EDNote: Thanks to Sergey Karpukhin for providing the relevant details.
Subject:
RE: [NABOKV-L] Hodge |
From:
"Sergey Karpukhin" <sak5w@virginia.edu> |
Date:
Tue, 14 Mar 2006 00:22:45 -0500 |
To:
"'Vladimir Nabokov Forum'" <NABOKV-L@LISTSERV.UCSB.EDU> |
The
paragraph in question,
quotation 65, (pp.1217-8) is indeed on the same page as quotation 62
(p. 1217)
in Chapman’s edition (corrected by J.D. Fleeman, OUP, 1970), both
relating to the year 1783 (footnotes in square brackets).
I cannot
help mentioning with much regret, that by my own negligence I lost an
opportunity of having the history of my family from its founder Thomas
Boswell,
in 1504, recorded and illustrated by Johnson's pen. Such was his
goodness to
me, that when I presumed to solicit him for so great a favour, he was
pleased
to say, "Let me have all the materials you can collect, and I will do
it
both in Latin and English: then let it be printed, and copies of it be
deposited in various places for security and preservation." I can now
only
do the best I can to make up for this loss, keeping my great Master
steadily in
view.
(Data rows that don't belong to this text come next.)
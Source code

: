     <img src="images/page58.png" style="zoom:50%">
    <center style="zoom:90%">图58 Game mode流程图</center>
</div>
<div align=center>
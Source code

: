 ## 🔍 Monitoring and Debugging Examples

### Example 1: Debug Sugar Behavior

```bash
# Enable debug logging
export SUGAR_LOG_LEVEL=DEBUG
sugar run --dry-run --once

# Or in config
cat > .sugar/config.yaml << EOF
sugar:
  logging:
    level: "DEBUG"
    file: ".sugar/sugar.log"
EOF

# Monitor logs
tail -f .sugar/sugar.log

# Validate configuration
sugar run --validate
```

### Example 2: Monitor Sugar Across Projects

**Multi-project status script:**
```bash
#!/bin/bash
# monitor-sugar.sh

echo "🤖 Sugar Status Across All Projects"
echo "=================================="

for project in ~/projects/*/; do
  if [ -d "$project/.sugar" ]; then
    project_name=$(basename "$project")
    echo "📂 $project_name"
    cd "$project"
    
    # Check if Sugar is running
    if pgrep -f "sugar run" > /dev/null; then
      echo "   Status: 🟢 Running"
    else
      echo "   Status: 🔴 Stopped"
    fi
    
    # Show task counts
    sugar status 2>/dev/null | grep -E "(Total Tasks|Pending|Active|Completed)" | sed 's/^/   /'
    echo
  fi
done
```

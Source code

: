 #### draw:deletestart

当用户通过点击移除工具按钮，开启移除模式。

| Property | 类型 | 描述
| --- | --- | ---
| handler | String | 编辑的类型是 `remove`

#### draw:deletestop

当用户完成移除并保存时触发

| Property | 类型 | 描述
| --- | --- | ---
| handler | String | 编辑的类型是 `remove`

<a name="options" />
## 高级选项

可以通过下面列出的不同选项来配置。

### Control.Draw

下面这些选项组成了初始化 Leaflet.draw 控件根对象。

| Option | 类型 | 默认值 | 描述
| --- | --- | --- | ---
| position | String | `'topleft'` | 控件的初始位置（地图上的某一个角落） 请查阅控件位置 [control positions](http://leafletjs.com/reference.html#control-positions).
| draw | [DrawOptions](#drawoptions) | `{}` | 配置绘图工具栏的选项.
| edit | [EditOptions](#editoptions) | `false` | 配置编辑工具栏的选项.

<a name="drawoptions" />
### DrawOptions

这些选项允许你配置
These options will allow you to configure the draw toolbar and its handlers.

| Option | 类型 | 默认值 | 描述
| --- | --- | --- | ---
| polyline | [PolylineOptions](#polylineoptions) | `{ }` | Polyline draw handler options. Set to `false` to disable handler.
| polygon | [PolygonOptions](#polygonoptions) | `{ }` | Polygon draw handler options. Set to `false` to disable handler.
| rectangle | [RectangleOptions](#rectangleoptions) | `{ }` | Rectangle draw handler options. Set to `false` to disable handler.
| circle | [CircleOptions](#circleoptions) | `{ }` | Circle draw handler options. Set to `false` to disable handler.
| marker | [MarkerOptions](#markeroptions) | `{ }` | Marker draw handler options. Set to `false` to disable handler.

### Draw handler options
Family histories, like the imagines
majorum [‘statues of our ancestors’] of the ancients,
excite to virtue; and I wish that they who really have blood, would be
more
careful to trace and ascertain its course. Some have affected to laugh
at the
history of the house of Yvery [written by John, Earl of Egmont]: it
would be
well if many others would transmit their pedigrees to posterity, with
the same
accuracy and generous zeal, with which the Noble Lord who compiled that
work
has honoured and perpetuated his ancestry.